Hervé Gauvain
- Country (sports): France
- Born: 4 March 1955 Chalon-sur-Saône, France
- Died: 14 May 2025 (aged 70)
- Height: 180 cm (5 ft 11 in)

Singles
- Career record: 9–25
- Highest ranking: No. 148 (14 June 1976)

Grand Slam singles results
- Australian Open: 1R (1975)
- French Open: 1R (1974, 1976, 1977, 1978, 1979, 1980)

Doubles
- Career record: 4–20
- Highest ranking: No. 175 (12 Dec 1976)

Grand Slam doubles results
- French Open: 1R (1974, 1976, 1977, 1980, 1981)

= Hervé Gauvain =

French tennis player (1955–2025)

Hervé Gauvain (4 March 1955 – 14 May 2025) was a French professional tennis player.

==Biography==
A right-handed player from Chalon-sur-Saône, Gauvain featured on the professional tour in the 1970s and early 1980s.

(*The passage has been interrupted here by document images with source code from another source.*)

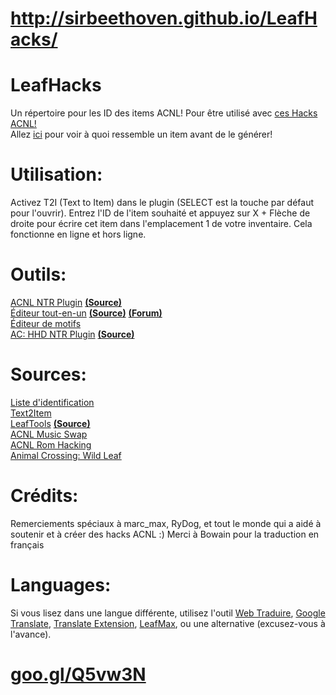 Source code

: # http://sirbeethoven.github.io/LeafHacks/
# LeafHacks
Un répertoire pour les ID des items ACNL! Pour être utilisé avec [ces Hacks ACNL!](https://gbatemp.net/threads/release-animal-crossing-new-leaf-multi-cheat-ntr-plugin.428522/)  
Allez [ici](http://moridb.com) pour voir à quoi ressemble un item avant de le générer!
# Utilisation:
Activez T2I (Text to Item) dans le plugin (SELECT est la touche par défaut pour l'ouvrir). Entrez l'ID de l'item souhaité et appuyez sur X + Flèche de droite pour écrire cet item dans l'emplacement 1 de votre inventaire. Cela fonctionne en ligne et hors ligne.
# Outils:
[ACNL NTR Plugin](https://gbatemp.net/threads/release-animal-crossing-new-leaf-multi-cheat-ntr-plugin.428522/) [**(Source)**](https://github.com/RyDog199/ACNL-NTR-Cheats)  
[Éditeur tout-en-un](http://usuaris.tinet.cat/mark/acnl_editor/) [**(Source)**](http://usuaris.tinet.cat/mark/acnl_editor/beta/Js/acnl_editor.js) [**(Forum)**](https://gbatemp.net/threads/animal-crossing-new-leaf-save-editor.382965/)  
[Éditeur de motifs](http://www.thulinma.com/acnl/)  
[AC: HHD NTR Plugin](https://gbatemp.net/threads/release-animal-crossing-happy-home-designer-multi-cheat-ntr-plugin.444054/) [**(Source)**](https://github.com/RyDog199/ACHHD-NTR-Cheats)  
# Sources:
[Liste d'identification](https://github.com/kwsch/NLSE/blob/master/Resources/text/item_en.txt)   
[Text2Item](https://gbatemp.net/threads/release-animal-crossing-new-leaf-text2item-ntr-plugin.420529/)  
[LeafTools](https://gbatemp.net/threads/release-spider-leaftools-animal-crossing-new-leaf-spiderhax.383773/) [**(Source)**](https://bitbucket.org/Neokamek/leaftools/src)  
[ACNL Music Swap](https://gbatemp.net/threads/wip-animal-crossing-new-leaf-music-swap.403386/)   
[ACNL Rom Hacking](https://gbatemp.net/threads/animal-crossing-new-leaf-rom-hacking.401093/)  
[Animal Crossing: Wild Leaf](https://gbatemp.net/threads/release-animal-crossing-wild-leaf.402337/)  
# Crédits:
Remerciements spéciaux à marc_max, RyDog, et tout le monde qui a aidé à soutenir et à créer des hacks ACNL :)
Merci à Bowain pour la traduction en français
# Languages:
Si vous lisez dans une langue différente, utilisez l'outil [Web Traduire](http://itools.com/tool/google-translate-web-page-translator), [Google Translate](https://translate.google.com/), [Translate Extension](https://www.google.com/url?sa=t&rct=j&q=&esrc=s&source=web&cd=1&cad=rja&uact=8&ved=0ahUKEwj6976Nz4nWAhWk8YMKHbFlDScQFggoMAA&url=https%3A%2F%2Fchrome.google.com%2Fwebstore%2Fdetail%2Fgoogle-translate%2Faapbdbdomjkkjkaonfhkkikfgjllcleb%3Fhl%3Den&usg=AFQjCNEbBohk5V9Kajw4fDp_G52690FKVQ), [LeafMax](https://sirbeethoven.github.io/LeafMax/), ou une alternative (excusez-vous à l'avance).
# [goo.gl/Q5vw3N](http://goo.gl/Q5vw3N)
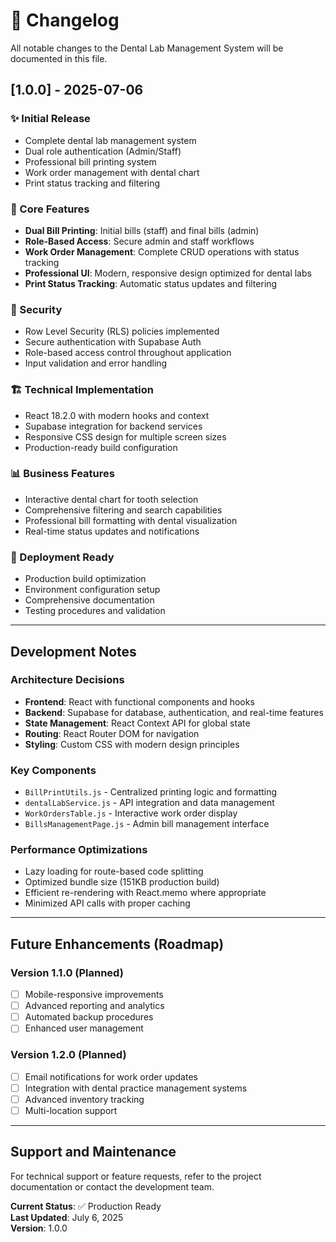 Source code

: # 🔄 Changelog

All notable changes to the Dental Lab Management System will be documented in this file.

## [1.0.0] - 2025-07-06

### ✨ Initial Release
- Complete dental lab management system
- Dual role authentication (Admin/Staff)
- Professional bill printing system
- Work order management with dental chart
- Print status tracking and filtering

### 🎯 Core Features
- **Dual Bill Printing**: Initial bills (staff) and final bills (admin)
- **Role-Based Access**: Secure admin and staff workflows
- **Work Order Management**: Complete CRUD operations with status tracking
- **Professional UI**: Modern, responsive design optimized for dental labs
- **Print Status Tracking**: Automatic status updates and filtering

### 🔐 Security
- Row Level Security (RLS) policies implemented
- Secure authentication with Supabase Auth
- Role-based access control throughout application
- Input validation and error handling

### 🏗️ Technical Implementation
- React 18.2.0 with modern hooks and context
- Supabase integration for backend services
- Responsive CSS design for multiple screen sizes
- Production-ready build configuration

### 📊 Business Features
- Interactive dental chart for tooth selection
- Comprehensive filtering and search capabilities
- Professional bill formatting with dental visualization
- Real-time status updates and notifications

### 🚀 Deployment Ready
- Production build optimization
- Environment configuration setup
- Comprehensive documentation
- Testing procedures and validation

---

## Development Notes

### Architecture Decisions
- **Frontend**: React with functional components and hooks
- **Backend**: Supabase for database, authentication, and real-time features
- **State Management**: React Context API for global state
- **Routing**: React Router DOM for navigation
- **Styling**: Custom CSS with modern design principles

### Key Components
- `BillPrintUtils.js` - Centralized printing logic and formatting
- `dentalLabService.js` - API integration and data management
- `WorkOrdersTable.js` - Interactive work order display
- `BillsManagementPage.js` - Admin bill management interface

### Performance Optimizations
- Lazy loading for route-based code splitting
- Optimized bundle size (151KB production build)
- Efficient re-rendering with React.memo where appropriate
- Minimized API calls with proper caching

---

## Future Enhancements (Roadmap)

### Version 1.1.0 (Planned)
- [ ] Mobile-responsive improvements
- [ ] Advanced reporting and analytics
- [ ] Automated backup procedures
- [ ] Enhanced user management

### Version 1.2.0 (Planned)
- [ ] Email notifications for work order updates
- [ ] Integration with dental practice management systems
- [ ] Advanced inventory tracking
- [ ] Multi-location support

---

## Support and Maintenance

For technical support or feature requests, refer to the project documentation or contact the development team.

**Current Status**: ✅ Production Ready  
**Last Updated**: July 6, 2025  
**Version**: 1.0.0
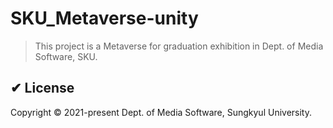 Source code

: # SKU_Metaverse-unity
> This project is a Metaverse for graduation exhibition in Dept. of Media Software, SKU.

## ✔ License
Copyright © 2021-present Dept. of Media Software, Sungkyul University.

His best performance was a semi-final appearance at Nuremberg in 1976 and he also reached the quarter-finals at Helsinki in 1977. He played in the main draw of the French Open on six occasions, without making it past the first round.

His wife Florence was a professional tennis player. Their daughter, Sybille, played college tennis for San Jose State University and now competes professionally.

Gauvain died on 14 May 2025, at the age of 70.